Rationale: so I don't believe in an "Awesomeness" criteria. Really, it's just an extra 5 marks assigned to the role/gameplay criteria, at the expense of balance considerations. I've made balance equal to the other 3 categories and removed awesomeness, because to me, well-thought out racial mechanics are as important as bringing fun, wacky and innovative ones to the table.

Asset usage is fantastic. No complaints thematically, but a few functional gripes.
  • Stone Wraiths, Dream Seers & Spirit Cauldrons lack team colour.
  • Veilrippers, Mindbenders and Dream Seers are hard to see during a fight. Needs a larger model, more colour, or streamlined details
  • Some buffs, such as Third Eye & Mind Over Matter, are hard to see.
  • Dying Wish's attack missile spawns too far out
Special effects are super-polished.
Icons are fantastic. No complaints.
Unit names were rarely unfitting, but often overly complicated and hard to extract the role of the unit from.
  • "Bewitch" doesn’t seem fitting for a gold mine. The adjective is usually anthropomorphic
  • Almost ALL building names are virtually interchangeable, with esoteric words that don't express the function of the building. As such, for a first time player, it is incredibly difficult to find where buildings are. Why does a Devotion Pond, for example, unlock casters? Why does a "Ghost Portal" sell items? Fortunately, the arrangement of units is intuitive.
Minor presentation & tooltip errors:
  • Empower's tooltip should say "100 bonus hit points". No mention of losing ability to gather lumber
  • Dream Seer's tooltip doesn't list attack targets
  • Stats on Writhing Assault's tooltip are wrong
  • Move button position of Mindbender Adept Training to match Mindbender from the Dream Rift
  • Should mention Soulspinner is a siege unit in its tooltip
  • Should mention that Nightmare is channeling

Unit roles are surprisingly well-covered - adequate healing, detection, anti-magic, base defense
  • All units have well-defined roles, there is no overlap and each unit would have usage in niche situations
  • All of the basic unit roles (tier 1 melee & ranged, casters etc.) are covered EXCEPT arguably the most important one for your race (given that your food source is flying): dedicated anti-air
Most abilities were fun to play with, but only a select few seemed well thought-out, as opposed to thrown together to fit a theme:
  • Spook's Haunt is a commendable idea, doubling as base defense and a minor siege option. Great utility out of that unit
  • I like the choice to make Stone Wraiths and Spirit Cauldrons partial caster support, with their mana regeneration passive. Races rarely synergise melee units with casters.
Economy and production is good on paper, but with room for improvement of execution
  • Figments would benefit from being able to target Dream Rifts of your choice - otherwise, the mechanic is robbed of depth. Due to the lack of real player input, figments serve as an aesthetic choice that occasionally frustrates you when you don't have Dreamcatchers nearby.
  • "Empower" is a simple, but effective idea. Still, more base defense options are needed aside from Empower and Haunt.
Hero roles are well-designed
  • Broker of Illusions - an overall well-designed hero whose skills blend together and give him a distinct personality - deal widespread damage from afar, and punish attackers that get close by. One gripe - his ranged attack has negative synergy with Mirage and Illusory Lash. See - KotG and Thorns Aura.
  • Malignant Chain is a cool idea, but poorly executed. I originally cited this as a balance problem, but it's not an over or underpowered ability. It is just needless micro. If it costs zero mana, why not just make it a passive?
  • Eater of Nightmares and Dominion Incarnate are very well-designed. The latter particularly has good abilities, but Nightmare Aura would be better suited for a melee hero.

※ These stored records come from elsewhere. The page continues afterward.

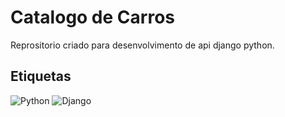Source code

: 
# Catalogo de Carros

Reprositorio criado para desenvolvimento de api django python.




## Etiquetas

![Python](https://img.shields.io/badge/python-%14354C.svg?style=for-the-badge&logo=python&logoColor=white)
![Django](https://img.shields.io/badge/Django-000000?style=for-the-badge&logo=django&logoColor=white)


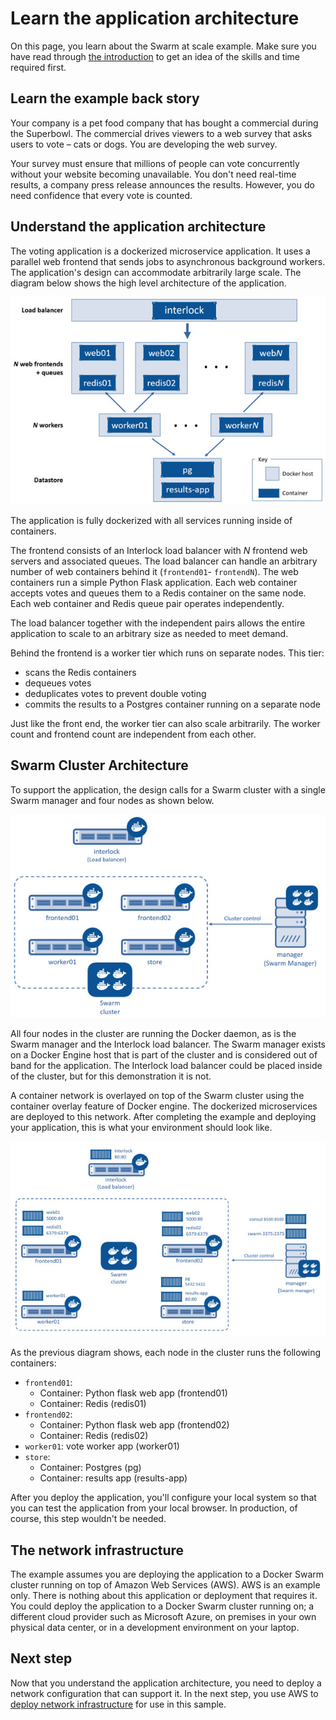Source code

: <!--[metadata]>
+++
title = "Learn the application architecture"
description = "Try Swarm at scale"
keywords = ["docker, swarm, scale, voting, application, archiecture"]
[menu.main]
parent="scale_swarm"
weight=-99
+++
<![end-metadata]-->

# Learn the application architecture

On this page, you learn about the Swarm at scale example.  Make sure you have
read through [the introduction](index.md) to get an idea of the skills and time
required first.

## Learn the example back story

Your company is a pet food company that has bought a commercial during the
Superbowl. The commercial drives viewers to a web survey that asks users to vote
&ndash; cats or dogs. You are developing the web survey.

Your survey must ensure that millions of people can vote concurrently without
your website becoming unavailable. You don't need real-time results, a company
press release announces the results. However, you do need confidence that every
vote is counted.

## Understand the application architecture

The voting application is a dockerized microservice application. It uses a
parallel web frontend that sends jobs to asynchronous background workers. The
application's design can accommodate arbitrarily large scale. The diagram below
shows the high level architecture of the application.

![](../images/app-architecture.jpg)

The application is fully dockerized with all services running inside of
containers.

The frontend consists of an Interlock load balancer with *N* frontend web
servers and associated queues. The load balancer can handle an arbitrary number
of web containers behind it (`frontend01`- `frontendN`). The web containers run
a simple Python Flask application. Each web container accepts votes and queues
them to a Redis container on the same node. Each web container and Redis queue
pair operates independently.  

The load balancer together with the independent pairs allows the entire
application to scale to an arbitrary size as needed to meet demand.

Behind the frontend is a worker tier which runs on separate nodes. This tier:

* scans the Redis containers
* dequeues votes
* deduplicates votes to prevent double voting
* commits the results to a Postgres container running on a separate node

Just like the front end, the worker tier can also scale arbitrarily. The worker
count and frontend count are independent from each other.

## Swarm Cluster Architecture

To support the application, the design calls for a Swarm cluster with a single
Swarm manager and four nodes as shown below.

![](../images/swarm-cluster-arch.jpg)

All four nodes in the cluster are running the Docker daemon, as is the Swarm
manager and the Interlock load balancer. The Swarm manager exists on a Docker
Engine host that is part of the cluster and is considered out of band for
the application. The Interlock load balancer could be placed inside of the
cluster, but for this demonstration it is not.

A container network is overlayed on top of the Swarm cluster using the container
overlay feature of Docker engine. The dockerized microservices are deployed to
this network.  After completing the example and deploying your application, this
is what your environment should look like.

![](../images/final-result.jpg)

As the previous diagram shows, each node in the cluster runs the following containers:

- `frontend01`:
    - Container: Python flask web app (frontend01)
    - Container: Redis (redis01)
- `frontend02`:
    - Container: Python flask web app (frontend02)
    - Container: Redis (redis02)
- `worker01`: vote worker app (worker01)
- `store`:
    - Container: Postgres (pg)
    - Container: results app (results-app)

After you deploy the application, you'll configure your local system so that you
can test the application from your local browser. In production, of course, this
step wouldn't be needed.

## The network infrastructure

The example assumes you are deploying the application to a Docker Swarm cluster
running on top of Amazon Web Services (AWS). AWS is an example only. There is
nothing about this application or deployment that requires it. You could deploy
the application to a Docker Swarm cluster running on; a different cloud provider
such as Microsoft Azure, on premises in your own physical data center, or in a
development environment on your laptop.

## Next step

Now that you understand the application architecture, you need to deploy a
network configuration that can support it. In the next step, you use AWS to
[deploy network infrastructure](02-deploy-infra.md) for use in this sample.

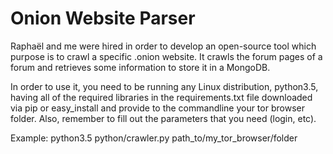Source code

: # Onion Website Parser
Raphaël and me were hired in order to develop an open-source tool which purpose is to crawl a specific .onion website. It crawls the forum pages of a forum and retrieves some information to store it in a MongoDB.

In order to use it, you need to be running any Linux distribution, python3.5, having all of the required libraries in the requirements.txt file downloaded via pip or easy_install and provide to the commandline your tor browser folder. Also, remember to fill out the parameters that you need (login, etc).

Example: python3.5 python/crawler.py path_to/my_tor_browser/folder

Unit stats were for the most part well-tuned:
  • Dreamcatchers are WAY too weak - that's regarding stats alone, but consider that the race has no dedicated anti-air or towers. If the opponent goes mass anti-air (Flying Machines, Hippogryphs, Gargoyles or - probably the worst for you, Batriders), you are utterly screwed.
  • Stone Wraiths are too strong for a 3 food tier 1 unit.
  • Lunatics combine the best parts of Militia, Acolytes and Wisps. But, intentionally or not, base defenses are so bad they offset the strength of Lunatics.
  • Menhir costs too much for what it is
  • Considering the ease in which you can mass Incubi, Nightmare probably shouldn't target heroes
  • Soulspinners are too weak, require more DPS and more HP to offset the fact that they're organic
  • Phantasms are too weak, requires way more HP or DPS - and that's factoring in Phantasmagoria
  • Spirit Cauldrons are slightly too weak for their food cost
Hero abilities were often too strong at level 1, and too weak in higher levels.
  • Writhing Assault too strong at level 1, and scales very little
  • Wave of Fear scales too poorly at levels 2 & 3.
  • Dominate Essence is kind of overpowered, as it lasts so long and over infinite range for very little cost.
Building costs and timings were a bit wonky, due to build times being highly sporadic:
  • Figments completely break the early game. Other races can simultaneously build food sources and heroes, Dreamspawn cannot.
  • Figments are frustrating in the late game, where tedious micro is required to pump out large quantities of units
  • I don't believe the cost of Dream Rifts was factored into unit pricing - they should be
Overall, the user experience has room for improvement. In the context of Wc3, many design elements are confusing
  • The concentration of active abilities seems overwhelming, putting more stress on the player to use units/spells than reasonable. A large part of this is the abundance of casters, as well as the way in which unit training is relegated to one building, rather than compartmentalised. The unit-spawning abilities, such as Chimeric Spawns and Phantasmagoria, add to the sense of overwhelming-ness.
  • Figments are not explained well in-game, with no mention that range of Dreamcatchers is limited
  • Minor fix, would be nice if Lunatic returned to harvesting gold when Empower runs out
  • Some kind of rally point system that works for all rifts would be nice, similar to how the zerg do it for their eggs
  • Minor fix, would be nice if ESC could cancel the menus inside a Dream Rift
  • Minor fix, Liquid Rift and Scroll of Regen share same hotkey
  • Minor fix, Veilripper abilities are unlocked without research. Same for Mindbender Adept
  • Minor fix, Phantasm shouldn't have mana

The overall racial theme is quite creative. Ghosts that arise from dreaming is a cool idea!
Figments were poorly executed, but innovative nonetheless.
The production and building systems were a mish-mash of previously-explored ideas, but combined they are quite unique.
Stone Wraith and Spirit Cauldron are so cool, theme-wise! Veilrippers are pretty unique, function-wise.
The tier 1 shop items are pretty much the only blatantly uncreative elements in the Dreamspawn!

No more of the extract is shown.